At the moment I am getting at least 300 hits a day. I know some of you, bless your dear kind hearts, are clicking over here repeatedly to check I haven’t crash-landed in Drama Territory again while you were having lunch, which is inflating the figure, but still, even before this blog got all exciting I was getting 100 or so hits a day. You can’t all be googlers looking for ‘pins stabbed in nuts’ and ‘damn hemophiliacs’.

And I know I have 61 followers on Google Reader. Hello, you guys! I love you to bits for liking my nonsense that much.

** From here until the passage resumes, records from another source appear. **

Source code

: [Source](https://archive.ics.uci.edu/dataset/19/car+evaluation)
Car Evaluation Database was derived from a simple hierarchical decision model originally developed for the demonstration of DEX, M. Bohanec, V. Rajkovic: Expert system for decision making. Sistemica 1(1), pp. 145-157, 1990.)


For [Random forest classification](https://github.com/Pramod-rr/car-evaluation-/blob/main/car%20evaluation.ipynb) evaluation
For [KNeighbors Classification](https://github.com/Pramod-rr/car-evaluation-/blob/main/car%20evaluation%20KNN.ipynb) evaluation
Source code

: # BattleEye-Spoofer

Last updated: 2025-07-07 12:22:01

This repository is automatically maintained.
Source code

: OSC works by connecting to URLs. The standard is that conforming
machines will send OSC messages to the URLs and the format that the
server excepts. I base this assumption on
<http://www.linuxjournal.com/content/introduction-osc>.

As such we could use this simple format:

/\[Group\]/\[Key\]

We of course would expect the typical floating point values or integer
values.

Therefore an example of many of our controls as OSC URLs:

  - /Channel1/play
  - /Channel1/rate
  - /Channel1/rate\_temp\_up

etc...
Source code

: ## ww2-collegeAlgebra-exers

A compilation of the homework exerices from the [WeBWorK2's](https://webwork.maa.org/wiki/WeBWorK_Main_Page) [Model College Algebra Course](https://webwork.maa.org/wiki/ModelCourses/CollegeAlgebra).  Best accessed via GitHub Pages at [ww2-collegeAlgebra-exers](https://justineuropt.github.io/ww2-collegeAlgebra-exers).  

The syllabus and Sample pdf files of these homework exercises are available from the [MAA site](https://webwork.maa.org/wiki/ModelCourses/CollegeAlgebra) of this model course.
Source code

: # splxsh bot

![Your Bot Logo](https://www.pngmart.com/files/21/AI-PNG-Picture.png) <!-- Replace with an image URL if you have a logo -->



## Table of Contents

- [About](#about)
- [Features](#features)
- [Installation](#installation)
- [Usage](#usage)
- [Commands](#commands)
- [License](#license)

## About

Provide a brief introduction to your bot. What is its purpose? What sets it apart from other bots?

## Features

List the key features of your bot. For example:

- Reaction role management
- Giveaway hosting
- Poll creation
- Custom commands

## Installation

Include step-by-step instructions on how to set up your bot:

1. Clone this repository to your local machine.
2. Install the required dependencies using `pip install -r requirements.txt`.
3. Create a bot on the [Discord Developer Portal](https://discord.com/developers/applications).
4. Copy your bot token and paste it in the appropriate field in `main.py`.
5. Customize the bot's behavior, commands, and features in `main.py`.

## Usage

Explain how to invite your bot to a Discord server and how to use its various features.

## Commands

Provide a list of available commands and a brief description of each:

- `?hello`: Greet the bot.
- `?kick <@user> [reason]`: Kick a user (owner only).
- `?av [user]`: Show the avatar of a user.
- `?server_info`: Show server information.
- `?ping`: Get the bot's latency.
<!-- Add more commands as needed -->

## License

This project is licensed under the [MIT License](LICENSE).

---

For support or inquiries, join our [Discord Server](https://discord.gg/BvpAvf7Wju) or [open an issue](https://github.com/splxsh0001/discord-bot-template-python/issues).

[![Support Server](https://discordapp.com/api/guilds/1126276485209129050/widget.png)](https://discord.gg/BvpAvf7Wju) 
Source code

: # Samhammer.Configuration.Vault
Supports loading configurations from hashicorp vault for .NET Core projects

You know where I’m going with this. You’re all intelligent and lovely.

Delurk!

Oh, go on. I’m house-bound and bored and scared and daren’t hope for anything wonderful in case I burst into tears right now and then have to take it all back next Monday. Say hi. Help a girl out of her Slough of Despond. Distract me from the drivelling sludge of terror filling my hind-brain. Tell me about YOU, I’d really love to know a little about YOU, (and how/why/when you found me, if you’re feeling generous about fuelling my slightly whiny ego). I’ve even enabled completely anonymous comments for the rest of the week, so you can carry on lurking really. Just, you know, rustle or something.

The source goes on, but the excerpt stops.